PROBLEM TO SOLVE: Your job is to retype the records exactly while dropping every picture.

RECORDED DATA:
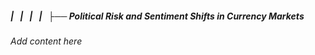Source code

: ##### |   |   |   |   ├── Political Risk and Sentiment Shifts in Currency Markets

*Add content here*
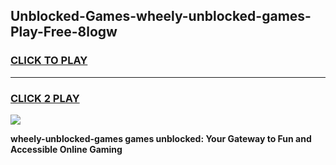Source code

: 
## Unblocked-Games-wheely-unblocked-games-Play-Free-8logw
<h3>
<a href="https://premium76.site?title=wheely-unblocked-games&ref=23A">CLICK TO PLAY</a></h3>
<hr>

<h3>
<a href="https://premium76.site?title=wheely-unblocked-games&ref=23A">CLICK 2 PLAY</a>
  
</h3>

<a href="https://premium76.site?title=wheely-unblocked-games&ref=23A"><img src="https://clearcache.store/games.png"></a>


**wheely-unblocked-games games unblocked: Your Gateway to Fun and Accessible Online Gaming**
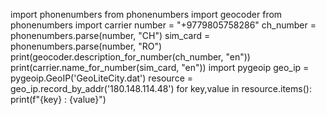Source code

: import phonenumbers
from phonenumbers import geocoder
from phonenumbers import carrier
number = "+9779805758286"
ch_number = phonenumbers.parse(number, "CH")
sim_card = phonenumbers.parse(number, "RO")
print(geocoder.description_for_number(ch_number, "en"))
print(carrier.name_for_number(sim_card, "en"))
import pygeoip
geo_ip = pygeoip.GeoIP('GeoLiteCity.dat')
resource = geo_ip.record_by_addr('180.148.114.48')
for key,value in resource.items():
    print(f"{key} : {value}")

COMPLETED EXERCISE:
Source code

: ##### |   |   |   |   ├── Political Risk and Sentiment Shifts in Currency Markets

*Add content here*
Source code

: 
## Unblocked-Games-wheely-unblocked-games-Play-Free-8logw
<h3>
<a href="https://premium76.site?title=wheely-unblocked-games&ref=23A">CLICK TO PLAY</a></h3>
<hr>

<h3>
<a href="https://premium76.site?title=wheely-unblocked-games&ref=23A">CLICK 2 PLAY</a>
  
</h3>

<a href="https://premium76.site?title=wheely-unblocked-games&ref=23A"><img src="https://clearcache.store/games.png"></a>


**wheely-unblocked-games games unblocked: Your Gateway to Fun and Accessible Online Gaming**
Source code

: import phonenumbers
from phonenumbers import geocoder
from phonenumbers import carrier
number = "+9779805758286"
ch_number = phonenumbers.parse(number, "CH")
sim_card = phonenumbers.parse(number, "RO")
print(geocoder.description_for_number(ch_number, "en"))
print(carrier.name_for_number(sim_card, "en"))
import pygeoip
geo_ip = pygeoip.GeoIP('GeoLiteCity.dat')
resource = geo_ip.record_by_addr('180.148.114.48')
for key,value in resource.items():
    print(f"{key} : {value}")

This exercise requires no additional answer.